About this task:
Using the entries below, copy out all lines where "article" is found.

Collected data
-- Opening Marker --
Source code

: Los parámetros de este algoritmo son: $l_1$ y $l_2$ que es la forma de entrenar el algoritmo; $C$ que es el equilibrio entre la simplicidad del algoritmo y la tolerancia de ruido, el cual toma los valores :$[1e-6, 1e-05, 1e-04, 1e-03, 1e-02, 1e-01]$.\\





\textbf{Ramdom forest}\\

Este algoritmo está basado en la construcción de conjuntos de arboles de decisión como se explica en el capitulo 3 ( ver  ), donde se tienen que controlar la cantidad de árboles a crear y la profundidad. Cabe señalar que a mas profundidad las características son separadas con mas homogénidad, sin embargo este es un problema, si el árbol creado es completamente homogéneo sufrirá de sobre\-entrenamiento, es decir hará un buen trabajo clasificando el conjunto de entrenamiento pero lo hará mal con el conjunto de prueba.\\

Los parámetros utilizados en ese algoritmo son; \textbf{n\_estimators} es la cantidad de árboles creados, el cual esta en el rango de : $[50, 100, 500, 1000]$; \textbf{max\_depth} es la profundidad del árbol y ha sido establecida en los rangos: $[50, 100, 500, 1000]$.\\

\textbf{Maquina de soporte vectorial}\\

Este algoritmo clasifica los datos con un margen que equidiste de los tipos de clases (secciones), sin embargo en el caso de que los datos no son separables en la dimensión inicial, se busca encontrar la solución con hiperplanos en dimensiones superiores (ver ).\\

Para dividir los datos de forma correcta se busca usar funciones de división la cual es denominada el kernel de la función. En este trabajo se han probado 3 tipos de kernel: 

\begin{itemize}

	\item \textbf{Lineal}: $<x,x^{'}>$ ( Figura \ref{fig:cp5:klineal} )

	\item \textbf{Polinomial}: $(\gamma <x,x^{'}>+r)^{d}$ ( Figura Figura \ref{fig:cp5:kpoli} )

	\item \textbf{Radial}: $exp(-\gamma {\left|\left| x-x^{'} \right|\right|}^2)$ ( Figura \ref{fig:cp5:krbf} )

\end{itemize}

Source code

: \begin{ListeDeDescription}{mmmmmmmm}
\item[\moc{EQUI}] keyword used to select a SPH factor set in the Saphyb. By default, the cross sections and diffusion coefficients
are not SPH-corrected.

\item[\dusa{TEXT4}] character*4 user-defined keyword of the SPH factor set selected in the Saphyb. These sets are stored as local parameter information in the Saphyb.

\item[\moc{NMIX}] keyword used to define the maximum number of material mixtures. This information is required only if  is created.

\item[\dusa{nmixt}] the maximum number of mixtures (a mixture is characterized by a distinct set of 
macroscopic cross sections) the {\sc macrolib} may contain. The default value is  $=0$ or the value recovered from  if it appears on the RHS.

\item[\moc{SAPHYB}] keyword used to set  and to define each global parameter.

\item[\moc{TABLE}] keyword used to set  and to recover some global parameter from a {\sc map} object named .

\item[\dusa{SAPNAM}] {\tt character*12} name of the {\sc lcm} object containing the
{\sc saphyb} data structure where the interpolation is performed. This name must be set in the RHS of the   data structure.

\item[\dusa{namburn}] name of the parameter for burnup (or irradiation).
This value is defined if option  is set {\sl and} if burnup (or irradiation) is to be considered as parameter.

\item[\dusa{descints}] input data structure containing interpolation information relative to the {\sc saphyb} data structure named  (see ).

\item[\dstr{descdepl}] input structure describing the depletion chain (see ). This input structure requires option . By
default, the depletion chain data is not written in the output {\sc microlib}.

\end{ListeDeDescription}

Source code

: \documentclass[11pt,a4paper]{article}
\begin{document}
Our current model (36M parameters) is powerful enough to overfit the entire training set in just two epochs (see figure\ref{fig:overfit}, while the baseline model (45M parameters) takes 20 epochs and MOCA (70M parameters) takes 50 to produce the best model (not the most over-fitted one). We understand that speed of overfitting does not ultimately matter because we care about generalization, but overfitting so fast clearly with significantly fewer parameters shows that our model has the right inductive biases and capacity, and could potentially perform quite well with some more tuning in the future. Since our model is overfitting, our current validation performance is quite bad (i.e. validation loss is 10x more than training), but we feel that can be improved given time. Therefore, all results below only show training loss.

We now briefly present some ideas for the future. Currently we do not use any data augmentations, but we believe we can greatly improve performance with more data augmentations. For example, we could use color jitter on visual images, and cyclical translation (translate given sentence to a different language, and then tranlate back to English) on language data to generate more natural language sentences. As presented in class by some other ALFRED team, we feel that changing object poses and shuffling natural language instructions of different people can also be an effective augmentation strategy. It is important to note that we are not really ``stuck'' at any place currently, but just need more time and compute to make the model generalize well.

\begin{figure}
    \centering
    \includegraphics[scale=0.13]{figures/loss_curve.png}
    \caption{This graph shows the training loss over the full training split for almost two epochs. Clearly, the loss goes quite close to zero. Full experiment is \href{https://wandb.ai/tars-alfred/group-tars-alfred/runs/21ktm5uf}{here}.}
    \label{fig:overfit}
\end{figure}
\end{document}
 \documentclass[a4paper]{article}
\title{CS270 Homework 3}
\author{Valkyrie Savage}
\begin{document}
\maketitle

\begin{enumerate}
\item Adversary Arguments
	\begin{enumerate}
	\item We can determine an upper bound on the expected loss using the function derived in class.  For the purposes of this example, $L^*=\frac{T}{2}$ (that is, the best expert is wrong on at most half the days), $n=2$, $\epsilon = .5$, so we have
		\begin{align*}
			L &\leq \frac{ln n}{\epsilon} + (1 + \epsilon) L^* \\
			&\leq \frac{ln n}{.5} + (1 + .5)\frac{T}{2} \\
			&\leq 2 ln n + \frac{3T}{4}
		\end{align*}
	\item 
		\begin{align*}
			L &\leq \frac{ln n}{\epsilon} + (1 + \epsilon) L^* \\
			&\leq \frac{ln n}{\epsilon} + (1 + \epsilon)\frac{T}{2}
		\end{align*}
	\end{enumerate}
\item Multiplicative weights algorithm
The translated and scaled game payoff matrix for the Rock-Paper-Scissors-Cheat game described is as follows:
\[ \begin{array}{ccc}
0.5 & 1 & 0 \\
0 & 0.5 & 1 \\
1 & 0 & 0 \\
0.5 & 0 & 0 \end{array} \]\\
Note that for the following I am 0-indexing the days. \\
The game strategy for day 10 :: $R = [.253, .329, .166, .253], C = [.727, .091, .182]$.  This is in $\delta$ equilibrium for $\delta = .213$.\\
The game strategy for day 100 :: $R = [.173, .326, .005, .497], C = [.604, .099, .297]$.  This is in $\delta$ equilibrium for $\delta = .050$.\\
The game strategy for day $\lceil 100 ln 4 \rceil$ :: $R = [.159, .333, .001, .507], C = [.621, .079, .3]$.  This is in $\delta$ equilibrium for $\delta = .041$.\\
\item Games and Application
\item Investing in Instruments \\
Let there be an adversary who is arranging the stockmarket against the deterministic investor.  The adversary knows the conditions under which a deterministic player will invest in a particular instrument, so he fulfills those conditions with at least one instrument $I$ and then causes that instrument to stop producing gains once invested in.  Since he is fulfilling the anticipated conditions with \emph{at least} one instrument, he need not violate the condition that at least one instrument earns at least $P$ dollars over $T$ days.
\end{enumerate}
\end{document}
-- Closing Marker --
Output for this exercise:
: \documentclass[11pt,a4paper]{article}
 \documentclass[a4paper]{article}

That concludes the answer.